Viral IFN-regulatory factors inhibit activation-induced cell death via two positive regulatory IFN-regulatory factor 1-dependent domains in the CD95 ligand promoter.

Abstract

The CD95 (also called APO-1/Fas) system plays a major role in the induction of apoptosis in lymphoid and nonlymphoid tissues. The CD95 ligand (CD95L) is induced in response to a variety of signals, including IFN-gamma and TCR/CD3 stimulation. Here we report the identification of two positive regulatory IFN-regulatory factor-dependent domains (PRIDDs) in the CD95L promoter and its 5' untranslated region, respectively. EMSAs demonstrate specific binding of IFN-gamma-induced IFN-regulatory factor 1 (IRF-1) to the PRIDD sequences. Ectopic IRF-1 expression induces CD95L promoter activity. Furthermore, we demonstrate that PRIDDs play an important role in TCR/CD3-mediated CD95L induction.
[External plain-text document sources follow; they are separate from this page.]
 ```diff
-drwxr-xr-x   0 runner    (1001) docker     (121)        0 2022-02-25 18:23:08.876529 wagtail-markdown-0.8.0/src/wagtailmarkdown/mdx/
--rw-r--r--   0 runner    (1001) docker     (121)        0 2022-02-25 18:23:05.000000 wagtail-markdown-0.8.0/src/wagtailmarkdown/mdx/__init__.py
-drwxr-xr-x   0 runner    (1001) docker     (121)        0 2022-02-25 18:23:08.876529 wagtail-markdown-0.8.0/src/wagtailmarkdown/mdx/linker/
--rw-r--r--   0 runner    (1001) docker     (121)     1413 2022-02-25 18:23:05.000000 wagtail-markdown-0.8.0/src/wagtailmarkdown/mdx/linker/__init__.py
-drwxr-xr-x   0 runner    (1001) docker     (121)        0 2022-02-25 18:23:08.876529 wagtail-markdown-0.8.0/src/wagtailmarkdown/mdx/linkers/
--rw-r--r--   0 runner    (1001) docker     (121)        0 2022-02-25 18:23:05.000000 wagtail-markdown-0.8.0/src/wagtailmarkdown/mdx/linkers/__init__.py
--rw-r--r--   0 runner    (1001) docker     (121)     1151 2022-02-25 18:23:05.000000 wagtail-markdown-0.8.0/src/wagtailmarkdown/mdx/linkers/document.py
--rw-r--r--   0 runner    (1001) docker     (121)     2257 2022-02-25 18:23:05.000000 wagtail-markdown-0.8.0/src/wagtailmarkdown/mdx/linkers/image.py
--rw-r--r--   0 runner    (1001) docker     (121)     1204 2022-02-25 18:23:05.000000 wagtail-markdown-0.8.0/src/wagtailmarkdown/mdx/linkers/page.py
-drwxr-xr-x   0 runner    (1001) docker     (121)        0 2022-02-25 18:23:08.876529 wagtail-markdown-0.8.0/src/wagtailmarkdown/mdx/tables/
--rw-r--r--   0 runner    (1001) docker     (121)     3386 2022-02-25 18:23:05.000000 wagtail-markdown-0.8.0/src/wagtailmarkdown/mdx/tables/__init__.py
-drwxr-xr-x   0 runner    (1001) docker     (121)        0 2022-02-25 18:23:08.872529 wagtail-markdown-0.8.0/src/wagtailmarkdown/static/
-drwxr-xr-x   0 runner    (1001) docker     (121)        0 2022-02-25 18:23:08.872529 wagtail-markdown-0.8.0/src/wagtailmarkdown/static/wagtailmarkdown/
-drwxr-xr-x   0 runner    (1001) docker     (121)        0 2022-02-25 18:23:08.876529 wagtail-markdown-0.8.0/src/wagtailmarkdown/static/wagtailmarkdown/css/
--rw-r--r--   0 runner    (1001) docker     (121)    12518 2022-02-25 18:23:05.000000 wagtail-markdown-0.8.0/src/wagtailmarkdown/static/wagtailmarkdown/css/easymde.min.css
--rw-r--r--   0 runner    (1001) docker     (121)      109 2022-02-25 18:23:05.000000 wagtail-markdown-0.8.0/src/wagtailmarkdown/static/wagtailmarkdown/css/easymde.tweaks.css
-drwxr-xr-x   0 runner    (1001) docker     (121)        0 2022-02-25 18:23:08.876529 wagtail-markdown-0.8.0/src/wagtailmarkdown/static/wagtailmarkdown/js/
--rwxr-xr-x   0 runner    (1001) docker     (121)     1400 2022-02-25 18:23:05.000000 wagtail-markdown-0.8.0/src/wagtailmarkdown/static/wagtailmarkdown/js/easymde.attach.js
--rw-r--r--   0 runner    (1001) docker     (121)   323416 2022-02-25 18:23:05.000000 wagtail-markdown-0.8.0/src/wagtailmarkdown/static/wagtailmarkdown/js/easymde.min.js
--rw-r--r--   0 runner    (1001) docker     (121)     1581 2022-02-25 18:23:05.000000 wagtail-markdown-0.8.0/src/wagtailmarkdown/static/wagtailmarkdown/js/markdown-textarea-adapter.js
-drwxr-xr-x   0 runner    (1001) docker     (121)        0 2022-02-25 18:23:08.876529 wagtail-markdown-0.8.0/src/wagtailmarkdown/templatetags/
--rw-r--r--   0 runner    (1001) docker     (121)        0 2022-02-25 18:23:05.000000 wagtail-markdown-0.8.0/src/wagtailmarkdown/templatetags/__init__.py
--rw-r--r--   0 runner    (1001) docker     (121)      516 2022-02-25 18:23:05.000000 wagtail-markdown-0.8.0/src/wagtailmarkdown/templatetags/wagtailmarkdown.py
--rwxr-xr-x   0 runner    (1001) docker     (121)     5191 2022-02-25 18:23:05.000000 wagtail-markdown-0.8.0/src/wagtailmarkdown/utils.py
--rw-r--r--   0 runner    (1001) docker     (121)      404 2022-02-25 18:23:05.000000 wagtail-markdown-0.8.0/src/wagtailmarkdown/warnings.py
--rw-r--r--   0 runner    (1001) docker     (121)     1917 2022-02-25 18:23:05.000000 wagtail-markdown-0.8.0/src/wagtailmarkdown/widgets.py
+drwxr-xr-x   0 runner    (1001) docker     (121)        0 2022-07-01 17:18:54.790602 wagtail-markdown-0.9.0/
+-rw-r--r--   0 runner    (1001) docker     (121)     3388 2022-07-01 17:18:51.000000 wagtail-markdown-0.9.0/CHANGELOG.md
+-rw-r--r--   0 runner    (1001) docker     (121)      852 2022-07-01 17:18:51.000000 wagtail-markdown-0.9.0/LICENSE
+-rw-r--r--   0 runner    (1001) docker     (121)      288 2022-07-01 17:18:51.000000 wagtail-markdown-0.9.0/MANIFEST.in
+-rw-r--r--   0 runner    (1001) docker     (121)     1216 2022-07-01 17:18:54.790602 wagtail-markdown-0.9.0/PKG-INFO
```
Most interestingly, viral IRFs of human herpes virus 8 (HHV8) totally abolish IRF-1-mediated and strongly reduce TCR/CD3-mediated CD95L induction. We demonstrate here for the first time that viral IRFs inhibit activation-induced cell death. Thus, these results demonstrate an important mechanism of HHV8 to modulate the immune response by down-regulation of CD95L expression. Inhibition of CD95-dependent T cell function might contribute to the immune escape of HHV8.